My mother sat on the couch, and tried to remedy her mussed-up state as best she could, automatic gestures, while she made herself breathe deep and slow.
“Luther,” she said in a hoarse whisper, “don’t kill him. I know you have killed, I can see it in your face.”
“I’m taking this bastard to the jail,” I said, “and no, I won’t kill him.”
She nodded.
I carried Spaulding over my shoulder to the porch—for all of his height he didn’t weigh no more than a sack of spuds—and I hitched up a little bay mare to the poles of a sleigh. Upstate New York gets more snow than the Missouri headwaters, if you leave out the mountains above nine thousand feet. It was sleighs from November to April.
There was one sleepy-looking Irish constable at the desk, and the sounds of a couple of drunks trying without much success to harmonize baritone and tenor pukings in the marble disorderly conduct tank, or St. Pat’s Cathedral, as it was known in Oneida.
I explained what had brought me standing here with a black clad scarecrow over my right shoulder, and the Irish kid scuttled off up the street to fetch the sergeant, who was thawing out his tonsils in McGillery’s Saloon.
The sergeant came back at a run, and he had a fire like Coran cor Amaran burning bright below his thick white eyebrows.
“Molestin’ that nice Mrs. Kelly, is it?” he growls. “How like the Church of England. This way, sor, if ye don’t mind.”
The sergeant led me and my offal back to a cell, and I tossed the bastard down on the bare springs like so much sour laundry.
“Ye’ll bring yer mother in to prefer charges,” says the sergeant.
“You know Mrs. Kelly,” I says. “By mornin’ she’ll have forgiven him. But keep him in overnight, if you would, since I’d gladly kill the bastard, except that Mrs. Kelly—my mother—made me promise that I wouldn’t.”
I went home, and stayed up well past dawn, too angry to sleep. Ma hadn’t had liquor in the house since Pa left, but I did have some emergency Tanglefoot in my Gladstone, and I made hot toddies and then cold with water, and then straight out of the bottle. I still couldn’t sleep, drunk as I was. I stared out of the window and wondered how soon I could go away to where I felt comfortable, out where all there was to talk to was the wind and your horses.

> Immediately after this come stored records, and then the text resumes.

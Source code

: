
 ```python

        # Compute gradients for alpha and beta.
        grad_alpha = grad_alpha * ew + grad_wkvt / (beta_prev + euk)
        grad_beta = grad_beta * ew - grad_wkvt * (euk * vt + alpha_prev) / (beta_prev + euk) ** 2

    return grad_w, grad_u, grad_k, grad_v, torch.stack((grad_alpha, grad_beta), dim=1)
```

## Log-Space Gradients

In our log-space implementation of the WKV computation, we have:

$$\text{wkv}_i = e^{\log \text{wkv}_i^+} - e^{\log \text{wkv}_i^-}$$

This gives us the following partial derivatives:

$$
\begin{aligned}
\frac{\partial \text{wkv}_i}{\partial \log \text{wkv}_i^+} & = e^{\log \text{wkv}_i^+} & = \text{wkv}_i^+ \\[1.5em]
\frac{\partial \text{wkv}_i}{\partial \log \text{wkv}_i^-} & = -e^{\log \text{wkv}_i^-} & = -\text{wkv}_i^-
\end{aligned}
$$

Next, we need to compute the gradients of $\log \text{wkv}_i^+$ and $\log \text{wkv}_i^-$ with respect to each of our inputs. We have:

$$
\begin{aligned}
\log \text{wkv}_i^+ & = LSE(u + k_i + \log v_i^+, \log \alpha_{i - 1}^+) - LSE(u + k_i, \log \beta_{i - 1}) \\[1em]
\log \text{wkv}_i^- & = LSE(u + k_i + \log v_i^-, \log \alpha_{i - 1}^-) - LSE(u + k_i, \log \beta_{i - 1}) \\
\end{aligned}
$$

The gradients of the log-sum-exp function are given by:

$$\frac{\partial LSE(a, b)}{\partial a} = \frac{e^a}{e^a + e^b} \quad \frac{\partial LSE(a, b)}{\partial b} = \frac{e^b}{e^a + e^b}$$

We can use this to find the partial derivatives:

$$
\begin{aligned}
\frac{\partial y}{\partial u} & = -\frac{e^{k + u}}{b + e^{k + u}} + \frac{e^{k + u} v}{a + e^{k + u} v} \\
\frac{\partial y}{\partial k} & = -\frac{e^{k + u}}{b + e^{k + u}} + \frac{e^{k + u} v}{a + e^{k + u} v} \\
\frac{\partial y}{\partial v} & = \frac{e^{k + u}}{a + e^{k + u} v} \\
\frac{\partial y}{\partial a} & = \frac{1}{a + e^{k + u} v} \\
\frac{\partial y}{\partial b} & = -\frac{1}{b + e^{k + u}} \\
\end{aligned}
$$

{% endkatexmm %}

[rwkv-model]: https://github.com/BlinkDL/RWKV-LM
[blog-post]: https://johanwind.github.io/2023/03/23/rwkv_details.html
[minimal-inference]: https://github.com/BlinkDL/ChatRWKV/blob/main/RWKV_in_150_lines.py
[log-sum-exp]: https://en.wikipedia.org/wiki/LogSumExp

Ma got up, and looked as fresh as though nothing had happened. She bustled about in the kitchen and made coffee and sweet rolls and three kinds of eggs. I ate damn near all of it, and went back to my chair and my brooding. I felt the dread twitch.
“Oh, god,” I said out loud, “damn it to hell, No!”
Gout. I may tell you that I don’t drink out there because it spoils my distance vision (which it does) or makes me a bit less keen (which it does), but the real reason that I don’t drink out there is that after a couple of weeks I have the world’s most painful big toe. It swells up, and gnats coughing in the next valley over send jolts of pain like Morse pulses up my leg and into my brain. I keep telling myself not to blow the goddamn toe off with my buffalo rifle. I chant that like a canticle at times.
Ma heard my moans and curses and came quietly into the parlor, looking with concern upon my empurpled face and the murderous expression in my eyes. How do you murder your own toe? There is no god, gentlemen.
“Luther,” she says, wiping her hands on her apron, “whatever is the matter?”
“I am ... having ... an ... attack ... AARGH ... of the ... gout, Ma,” I says, straining the words through my clenched teeth.
“Mrs. Eddy says that it is all in your mind and you must have faith and tell yourself that it doesn’t hurt.”
“Why don’t ... you go ask this Mrs. Eddy ... OOOOOH ... if she’s ... ever had the ... AHHHHHH ... GOD DAMNED ... GOUT!”
“Luther, you are swearing in my house. And to answer your question, I think that if Mrs. Eddy had gout she simply would not notice it and it would go away. Now I am going to make you a nice cup of tea.”
Every time I talk to a woman about some things I am left gapemouthed and wishing terribly that I had a large dog with a heavily callused butt.
I sat seething, watching my toe swell and turn red as a switchman’s lantern, and wondering in my present state whether I would have the stuff to be polite to my ma through all of this. She had my father and six boys to contend with before my two sisters came along, and she had lots of practice in setting us about each other’s ears so we would stay out of her hair. At any given time in my youth a couple of the family males would be beating each other witless in the back yard while the others were splitting wood and shoveling manure to work off bad cases of enraged bafflement.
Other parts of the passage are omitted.